As green building practices continue to influence builders and contractors, many commercial buildings are now striving for LEED certification in order to designate a project’s sustainability. Residential certification is growing more slowly, however, as homeowners try to determine if the cost is a worthwhile investment.
Most of the cost of LEED certification, which can run several thousands of dollars, comes from the requirement that homes are examined by a third-party inspector.
Before deciding whether to pony up the cash for such an inspection, it’s up to an individual homeowner to determine what –if any — benefits will result from LEED certification. In a story published on ProudGreenHome.com, John Johnson writes that early research indicates that green certified homes may resell faster than those without.
You may also want to check with your home’s mortgage and insurance companies, two entities that might offer additional benefits with appropriate certification.
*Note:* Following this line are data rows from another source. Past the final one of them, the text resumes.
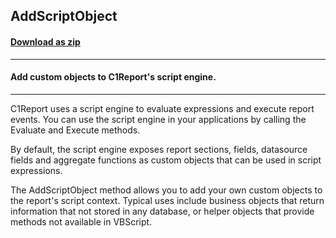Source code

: ## AddScriptObject
#### [Download as zip](https://grapecity.github.io/DownGit/#/home?url=https://github.com/GrapeCity/ComponentOne-WinForms-Samples/tree/master/NetFramework\Reports\C1Report\Cs\AddScriptObject)
____
#### Add custom objects to C1Report's script engine.
____
C1Report uses a script engine to evaluate expressions and execute report events. You can use the script engine in your applications by calling the Evaluate and Execute methods. 

By default, the script engine exposes report sections, fields, datasource fields and aggregate functions as custom objects that can be used in script expressions. 

The AddScriptObject method allows you to add your own custom objects to the report's script context. Typical uses include business objects that return information that not stored in any database, or helper objects that provide methods not available in VBScript. 

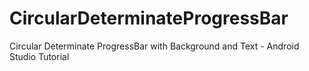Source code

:# CircularDeterminateProgressBar
Circular Determinate ProgressBar with Background and Text - Android Studio Tutorial
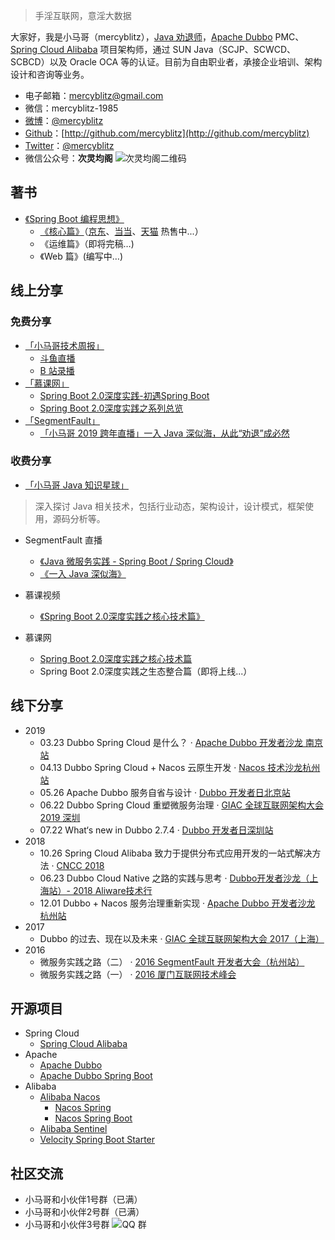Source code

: > 手淫互联网，意淫大数据

大家好，我是小马哥（mercyblitz），[Java 劝退师](https://www.douyu.com/mercyblitz)，[Apache Dubbo](https://dubbo.apache.org/) PMC、[Spring Cloud Alibaba](https://github.com/spring-cloud-incubator/spring-cloud-alibaba) 项目架构师，通过 SUN Java（SCJP、SCWCD、SCBCD）以及 Oracle OCA 等的认证。目前为自由职业者，承接企业培训、架构设计和咨询等业务。

- 电子邮箱：mercyblitz@gmail.com
- 微信：mercyblitz-1985
- [微博](https://weibo.com/mercyblitz)：[@mercyblitz](https://weibo.com/mercyblitz)
- [Github](http://github.com/mercyblitz)：[http://github.com/mercyblitz](http://github.com/mercyblitz)
- [Twitter](https://twitter.com/mercyblitz)：[@mercyblitz](https://twitter.com/mercyblitz)
- 微信公众号：**次灵均阁**
![次灵均阁二维码](https://mercyblitz.github.io/books/thinking-in-spring-boot/assets/my_mp_qrcode.jpg)



## 著书

- [《Spring Boot 编程思想》](/books/thinking-in-spring-boot/)
  - [《核心篇》](https://mercyblitz.github.io/books/thinking-in-spring-boot/core/preface/)（[京东](https://item.jd.com/12570242.html)、[当当](http://product.dangdang.com/26922557.html)、[天猫](https://detail.tmall.com/item.htm?id=589445956796) 热售中...）
  - 《运维篇》（即将完稿…)
  - 《Web 篇》(编写中…)



## 线上分享

### 免费分享

- [「小马哥技术周报」](https://www.douyu.com/mercyblitz)
	- [斗鱼直播](https://www.douyu.com/mercyblitz)
	- [B 站录播](http://space.bilibili.com/327910845/channel/detail?cid=52311)
- [「慕课网」](https://www.imooc.com/t/5387391)
	- [Spring Boot 2.0深度实践-初遇Spring Boot](https://www.imooc.com/learn/933) 
  - [Spring Boot 2.0深度实践之系列总览](https://www.imooc.com/learn/1058)
- [「SegmentFault」](https://segmentfault.com/u/mercyblitz)
	- [「小马哥 2019 跨年直播」一入 Java 深似海，从此“劝退”成必然](https://mp.weixin.qq.com/s?__biz=MzIxNDU4NjE1OQ==&mid=2247484085&idx=1&sn=5905f53e69bae9d48b3783a83bde40b3)	



### 收费分享

- [「小马哥 Java 知识星球」](http://t.cn/RnxUYzd)
> 深入探讨 Java 相关技术，包括行业动态，架构设计，设计模式，框架使用，源码分析等。

- SegmentFault 直播
  - [《Java 微服务实践 - Spring Boot / Spring Cloud》](http://t.cn/RoC0nNi)
  - [《一入 Java 深似海》](http://t.cn/E6bTa9O)

- 慕课视频
  - [《Spring Boot 2.0深度实践之核心技术篇》](http://t.cn/ReChCU9)

- 慕课网
    - [Spring Boot 2.0深度实践之核心技术篇](https://coding.imooc.com/class/252.html)
    - Spring Boot 2.0深度实践之生态整合篇（即将上线...）



## 线下分享

- 2019
  - 03.23 Dubbo Spring Cloud 是什么？ · [Apache Dubbo 开发者沙龙 南京站](https://www.huodongxing.com/event/7482607661100)
  - 04.13 Dubbo Spring Cloud + Nacos 云原生开发 ·  [Nacos 技术沙龙杭州站](https://www.huodongxing.com/event/2485774991600)
  - 05.26 Apache Dubbo 服务自省与设计 · [Dubbo 开发者日北京站](https://www.huodongxing.com/event/8491826604100)
  - 06.22 Dubbo Spring Cloud 重塑微服务治理 · [GIAC 全球互联网架构大会 2019 深圳](http://giac.msup.com.cn/Giac/schedule/course?id=13979)
  - 07.22 What‘s new in Dubbo 2.7.4  · [Dubbo 开发者日深圳站](https://www.huodongxing.com/event/5498736958000)
- 2018
  - 10.26 Spring Cloud Alibaba 致力于提供分布式应用开发的一站式解决方法 · [CNCC 2018](http://cncc2018.ccf.org.cn/cms/show.action?code=publish_ff80808162f165f90163070bf87105de&siteid=100000&channelid=0000000002)
  - 06.23 Dubbo Cloud Native 之路的实践与思考 · [Dubbo开发者沙龙（上海站）- 2018 Aliware技术行](https://www.itdks.com/eventlist/detail/2307)
  - 12.01 Dubbo + Nacos 服务治理重新实现 · [Apache Dubbo 开发者沙龙 杭州站](https://www.huodongxing.com/event/3467333809600)
- 2017 
  - Dubbo 的过去、现在以及未来 · [GIAC 全球互联网架构大会 2017（上海）](http://2017.thegiac.com/)
- 2016
  - 微服务实践之路（二） · [2016 SegmentFault 开发者大会（杭州站）](https://segmentfault.com/sfdc-2016/hz)
  - 微服务实践之路（一） · [2016 厦门互联网技术峰会](https://www.bagevent.com/event/227489)



## 开源项目

- Spring Cloud
  - [Spring Cloud Alibaba](https://github.com/spring-cloud-incubator/spring-cloud-alibaba)
- Apache
    - [Apache Dubbo](https://github.com/apache/incubator-dubbo)
    - [Apache Dubbo Spring Boot](https://github.com/apache/incubator-dubbo-spring-boot-project) 
- Alibaba
    - [Alibaba Nacos](https://github.com/alibaba/nacos)
        - [Nacos Spring](https://github.com/nacos-group/nacos-spring-project)
        - [Nacos Spring Boot](https://github.com/nacos-group/nacos-spring-boot-project)
    - [Alibaba Sentinel](https://github.com/alibaba/Sentinel)
    - [Velocity Spring Boot Starter](https://github.com/alibaba/velocity-spring-boot-project)


## 社区交流

- 小马哥和小伙伴1号群（已满）
- 小马哥和小伙伴2号群（已满）
- 小马哥和小伙伴3号群
![QQ 群](/img/qq_group_3.png)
If the price of LEED certification is a bit steep for your budget, Johnson recommends searching for a local or regional program that can provide similar certification at a fraction of the cost. He cites the Austin Energy Residential Green Building Program as an example, which he reports “certified more than 700 Texas homes last year.”
Of course, you may get satisfaction out of simply knowing that your newly constructed or renovated home incorporated green building materials and practices, or is an example of how to reuse materials in a clever way to create a more sustainable structure.
Would you consider getting your home LEED-certified? Or is it enough that you incorporate green practices in your everyday life?